His deeply offensive comments surrounding immigration, police brutality and sexism have garnered The Donald much scorn amongst the media, but have managed to resonate with some fringe demographics, particularly those interested in his fiscal sentiments, proposed cuts to welfare and his plan to secure the border under the guise of making America great again.

Trump’s gains in popularity can also be explained by his media-savvy adeptness, despite his bullish personality and constant use of personal attacks.

In addition to broadening his appeal for the extreme right, Trump has managed to spin his “popularity” with the media, with even seemingly insignificant comments garnering attention.

His command over the Fox debate, which saw misogynistic attacks aimed at Hillary Clinton, Rosie O’Donnell and Megyn Kelly take centerstage, enabled Trump to walk home with both the night’s sound bite and resounding publicity.

Despite the negativity of his remarks, the attention that surrounded Trump’s presence following the debate provoked a more than a subtle reaction from the public, consequently allowing interest surrounding the merits of Trump’s candidacy to grow, and the conversation about Trump’s credibility as a serious presidential contender to flourish.

A Daily Beast story highlighted Trump in a marital rape scandal, concerning his divorce from ex-wife Ivana.

This story amassed Trump with criticism, particularly considering his lawyer, Michael Cohen’s, handling of the news (whereby he stated that “you can’t rape your spouse”), and his previous remarks on sexual assault.

Nevertheless, despite the scandal, Trump’s campaign persisted undeterred.

The emergence of Trump’s casual sexism (amid a much more concerning possible history of sexual assault, compounded by a later Daily Beast story whereby Trump bragged about throwing wine down a reporter’s back) unconsciously handed him control of the media.

It resulted in every news medium talking about him.
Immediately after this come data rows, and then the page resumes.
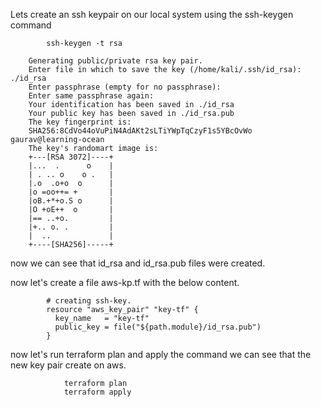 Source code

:
Lets create an ssh keypair on our local system using the ssh-keygen command
			
			ssh-keygen -t rsa 
		
		Generating public/private rsa key pair.
		Enter file in which to save the key (/home/kali/.ssh/id_rsa): ./id_rsa
		Enter passphrase (empty for no passphrase):
		Enter same passphrase again:
		Your identification has been saved in ./id_rsa
		Your public key has been saved in ./id_rsa.pub
		The key fingerprint is:
		SHA256:8CdVo44oVuPiN4AdAKt2sLTiYWpTqCzyF1s5YBcOvWo gaurav@learning-ocean
		The key's randomart image is:
		+---[RSA 3072]----+
		|...  .      o    |
		| . .. o    o .   |
		|.o  .o+o  o      |
		|o =oo++= +       |
		|oB.+*+o.S o      |
		|O +oE++  o       |
		|== ..+o.         |
		|+.. o. .         |
		|  ..             |
		+----[SHA256]-----+




now we can see that id_rsa and id_rsa.pub files were created.

now let's create a file aws-kp.tf with the below content.



			# creating ssh-key.
			resource "aws_key_pair" "key-tf" {
			  key_name   = "key-tf"
			  public_key = file("${path.module}/id_rsa.pub")
			}


now let's run terraform plan and apply the command we can see that the new key pair create on aws.

				terraform plan
				terraform apply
Even though his persona came under intense scrutiny, Trump’s campaign and his policies were brought to the forefront of the national agenda.

In another bizarre twist of fate, these potentially campaign-ending episodes (for other candidates, at least) have allowed Trump to gain traction, of which the opinion polls are a clear inclination.

Of course, the debate surrounding Trump as a viable candidate still rages on, despite his poll numbers, with some even suggesting (in the wake of the news that Clinton attended his 2005 wedding) that Trump’s candidacy is nothing but a foil to increase support for Clinton’s candidacy, which is faltering under the strain of Bernie Sanders.

Yet, despite these claims and the overwhelmingly negative attention which surrounds both Trump and his team, Trump’s campaign has been growing from strength to strength.

It's an ironic development when one considers just how damaging and irresponsible some of his remarks have been.

Trump’s campaign ascension from a fringe candidate to one leading the GOP popularity race is a clear indication that for candidates such as Trump who rely on egotistical self-promotion, all publicity has the power to transform a campaign.

Rather than allowing the negativity to tarnish his campaign, as it has done many others, Trump has taken on the likes of Teflon, constantly bouncing back from the attacks lumped on him, even when they’re justified.

In doing so, Trump has proved that for him, in particular, all publicity can be spun into good publicity, even when barely anyone believes in your credibility.